Aim of the exercise
Count, in the entries, the lines with "ensuremath". Answer with the number only.

[Source texts of formatted documents]
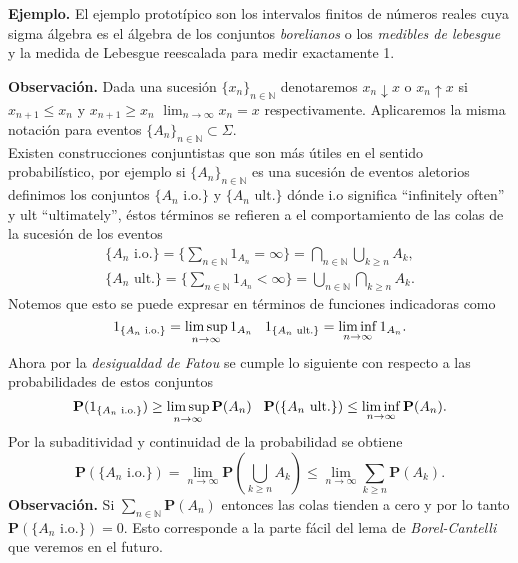 \documentclass[letterpaper]{article}
\newcommand{\nat}{\ensuremath{ \mathbb N }}
\newcommand{\prob}{\textbf{P}}
\newcommand{\eje}{{\newline \noindent \sc \textbf{Ejemplo. }}}
\newcommand{\obs}{{\newline \noindent \sc \textbf{Observación. }}}
\newcommand{\sig}{\ensuremath{\Sigma}}
\begin{document}
\eje El ejemplo prototípico son los intervalos finitos de números reales cuya sigma álgebra es el álgebra de los conjuntos \emph{borelianos} o los \emph{medibles de lebesgue} y la medida de Lebesgue reescalada para medir exactamente 1.

\obs Dada una sucesión \(\{x_n\}_{n\in\nat}\) denotaremos \(x_n\downarrow x\) o \(x_n\uparrow x\) si \(x_{n+1}\leq x_n\) y \(x_{n+1}\geq x_n\) \(\lim_{n\rightarrow\infty}x_n=x\) respectivamente. Aplicaremos la misma notación para eventos \(\{A_n\}_{n\in\nat}\subset\sig\).\\\empty
Existen construcciones conjuntistas que son más útiles en el sentido probabilístico, por ejemplo si \(\{A_n\}_{n\in\nat}\) es una sucesión de eventos aletorios definimos los conjuntos \(\{A_n\text{ i.o.}\}\) y \(\{A_n\text{ ult.}\}\) dónde i.o significa ``infinitely often'' y ult ``ultimately'', éstos términos se refieren a el comportamiento de las colas de la sucesión de los eventos
\begin{align*}
\{A_n\text{ i.o.}\}=\Big\{\sum_{n\in\nat}1_{A_n}=\infty\Big\}=\bigcap_{n\in\nat}\bigcup_{k\geq n}A_k,\\
\{A_n\text{ ult.}\}=\Big\{\sum_{n\in\nat}1_{A_n}<\infty\Big\}=\bigcup_{n\in\nat}\bigcap_{k\geq n}A_k.
\end{align*}
\noindent Notemos que esto se puede expresar en términos de funciones indicadoras como
\[
1_{\{A_n\text{ i.o.}\}}=\limsup_{n\rightarrow\infty}1_{A_n} \hspace{0.3cm} 1_{\{A_n\text{ ult.}\}}=\liminf_{n\rightarrow\infty}1_{A_n}.
\]
\noindent Ahora por la \emph{desigualdad de Fatou} se cumple lo siguiente con respecto a las probabilidades de estos conjuntos
\[
\prob(1_{\{A_n\text{ i.o.}\}})\geq\limsup_{n\rightarrow\infty}\prob(A_n)\hspace{0.3cm} \prob({\{A_n\text{ ult.}\}})\leq\liminf_{n\rightarrow\infty}\prob(A_n).
\]
\noindent Por la subaditividad y continuidad de la probabilidad se obtiene
\[
 \prob(\{A_n\text{ i.o.}\})=\lim_{n\rightarrow\infty}\prob(\bigcup_{k\geq n} A_k)\leq\lim_{n\rightarrow\infty}\sum_{k\geq n}\prob(A_k).
\]
\obs Si \(\sum_{n\in\nat}\prob(A_n)\) entonces las colas tienden a cero y por lo tanto \(\prob(\{A_n\text{ i.o.}\})=0\). Esto corresponde a la parte fácil del lema de \emph{Borel-Cantelli} que veremos en el futuro.
\end{document}
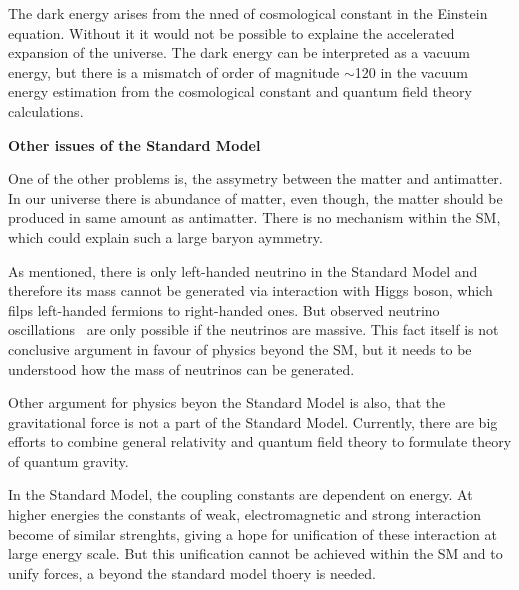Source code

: The dark energy arises from the nned of cosmological constant in the Einstein equation. Without it it would not be possible to explaine the accelerated expansion of the universe. The dark energy can be interpreted as a vacuum energy, but there is a mismatch of order of magnitude $\sim$120 in the vacuum energy estimation from the cosmological constant and quantum field theory calculations.



\textbf{Other issues of the Standard Model}

One of the other problems is, the assymetry between the matter and antimatter. In our universe there is abundance of matter, even though, the matter should be produced in same amount as antimatter. There is no mechanism within the SM, which could explain such a large baryon aymmetry.

As mentioned, there is only left-handed neutrino in the Standard Model and therefore its mass cannot be generated via interaction with Higgs boson, which filps left-handed fermions to right-handed ones. But observed neutrino oscillations~\cite{Fukuda:1998mi, Ahmad:2001an} are only possible if the neutrinos are massive. This fact itself is not conclusive argument in favour of physics beyond the SM, but it needs to be understood how the mass of neutrinos can be generated.

Other argument for physics beyon the Standard Model is also, that the gravitational force is not a part of the Standard Model. Currently, there are big efforts to combine general relativity and quantum field theory to formulate theory of quantum gravity.  

In the Standard Model, the coupling constants are dependent on energy. At higher energies the constants of weak, electromagnetic and strong interaction become of similar strenghts, giving a hope for unification of these interaction at large energy scale. But this unification cannot be achieved within the SM and to unify forces, a beyond the standard model thoery is needed.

Exercise solution
2